Collected data
⁂

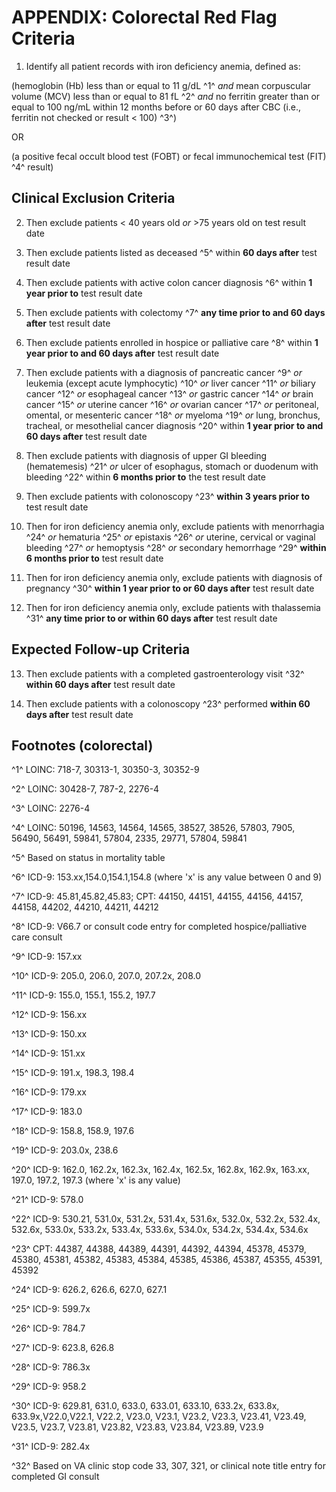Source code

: # APPENDIX: Colorectal Red Flag Criteria

1. Identify all patient records with iron deficiency anemia, defined as:

(hemoglobin (Hb) less than or equal to 11 g/dL ^1^ *and* mean
corpuscular volume (MCV) less than or equal to 81 fL ^2^ *and* no
ferritin greater than or equal to 100 ng/mL within 12 months before or
60 days after CBC (i.e., ferritin not checked or result \< 100) ^3^)

OR

(a positive fecal occult blood test (FOBT) or fecal immunochemical
test (FIT) ^4^ result)




## Clinical Exclusion Criteria

2. Then exclude patients \< 40 years old *or* \>75 years old on test
result date

3. Then exclude patients listed as deceased ^5^ within **60 days
after** test result date

4. Then exclude patients with active colon cancer diagnosis ^6^ within
**1 year prior to** test result date

5. Then exclude patients with colectomy ^7^ **any time prior to and 60
days after** test result date

6. Then exclude patients enrolled in hospice or palliative care ^8^
within **1 year prior to and 60 days after** test result date

7. Then exclude patients with a diagnosis of pancreatic cancer ^9^ *or*
leukemia (except acute lymphocytic) ^10^ *or* liver cancer ^11^ *or*
biliary cancer ^12^ *or* esophageal cancer ^13^ *or* gastric cancer ^14^
*or* brain cancer ^15^ *or* uterine cancer ^16^ *or* ovarian cancer ^17^
*or* peritoneal, omental, or mesenteric cancer ^18^ *or* myeloma ^19^
*or* lung, bronchus, tracheal, or mesothelial cancer diagnosis ^20^
within **1 year prior to and 60 days after** test result date

8. Then exclude patients with diagnosis of upper GI bleeding
(hematemesis) ^21^ *or* ulcer of esophagus, stomach or duodenum with
bleeding ^22^ within **6 months prior to** the test result date

9. Then exclude patients with colonoscopy ^23^ **within 3 years prior
to** test result date

10. Then for iron deficiency anemia only, exclude patients with
menorrhagia ^24^ *or* hematuria ^25^ *or* epistaxis ^26^ *or* uterine,
cervical or vaginal bleeding ^27^ *or* hemoptysis ^28^ *or* secondary
hemorrhage ^29^ **within 6 months prior to** test result date

11. Then for iron deficiency anemia only, exclude patients with
diagnosis of pregnancy ^30^ **within 1 year prior to or 60 days
after** test result date

12. Then for iron deficiency anemia only, exclude patients with
thalassemia ^31^ **any time prior to or within 60 days after** test
result date




## Expected Follow-up Criteria

13. Then exclude patients with a completed gastroenterology visit ^32^
**within 60 days after** test result date

14. Then exclude patients with a colonoscopy ^23^ performed **within
60 days after** test result date




## Footnotes (colorectal)

^1^ LOINC: 718-7, 30313-1, 30350-3, 30352-9

^2^ LOINC: 30428-7, 787-2, 2276-4

^3^ LOINC: 2276-4

^4^ LOINC: 50196, 14563, 14564, 14565, 38527, 38526, 57803, 7905,
56490, 56491, 59841, 57804, 2335, 29771, 57804, 59841

^5^ Based on status in mortality table

^6^ ICD-9: 153.xx,154.0,154.1,154.8 (where 'x' is any value between 0
and 9)

^7^ ICD-9: 45.81,45.82,45.83; CPT: 44150, 44151, 44155, 44156, 44157,
44158, 44202, 44210, 44211, 44212

^8^ ICD-9: V66.7 or consult code entry for completed
hospice/palliative care consult

^9^ ICD-9: 157.xx

^10^ ICD-9: 205.0, 206.0, 207.0, 207.2x, 208.0

^11^ ICD-9: 155.0, 155.1, 155.2, 197.7

^12^ ICD-9: 156.xx

^13^ ICD-9: 150.xx

^14^ ICD-9: 151.xx

^15^ ICD-9: 191.x, 198.3, 198.4

^16^ ICD-9: 179.xx

^17^ ICD-9: 183.0

^18^ ICD-9: 158.8, 158.9, 197.6

^19^ ICD-9: 203.0x, 238.6

^20^ ICD-9: 162.0, 162.2x, 162.3x, 162.4x, 162.5x, 162.8x, 162.9x,
163.xx, 197.0, 197.2, 197.3 (where 'x' is any value)

^21^ ICD-9: 578.0

^22^ ICD-9: 530.21, 531.0x, 531.2x, 531.4x, 531.6x, 532.0x, 532.2x,
532.4x, 532.6x, 533.0x, 533.2x, 533.4x, 533.6x, 534.0x, 534.2x,
534.4x, 534.6x

^23^ CPT: 44387, 44388, 44389, 44391, 44392, 44394, 45378, 45379,
45380, 45381, 45382, 45383, 45384, 45385, 45386, 45387, 45355, 45391,
45392

^24^ ICD-9: 626.2, 626.6, 627.0, 627.1

^25^ ICD-9: 599.7x

^26^ ICD-9: 784.7

^27^ ICD-9: 623.8, 626.8

^28^ ICD-9: 786.3x

^29^ ICD-9: 958.2

^30^ ICD-9: 629.81, 631.0, 633.0, 633.01, 633.10, 633.2x, 633.8x,
633.9x,V22.0,V22.1, V22.2, V23.0, V23.1, V23.2, V23.3, V23.41,
V23.49, V23.5, V23.7, V23.81, V23.82, V23.83, V23.84, V23.89, V23.9

^31^ ICD-9: 282.4x

^32^ Based on VA clinic stop code 33, 307, 321, or clinical note title
entry for completed GI consult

⁂

- Assignment
Note down each line above where the word "palliative" occurs.

- Exercise solution
6. Then exclude patients enrolled in hospice or palliative care ^8^
hospice/palliative care consult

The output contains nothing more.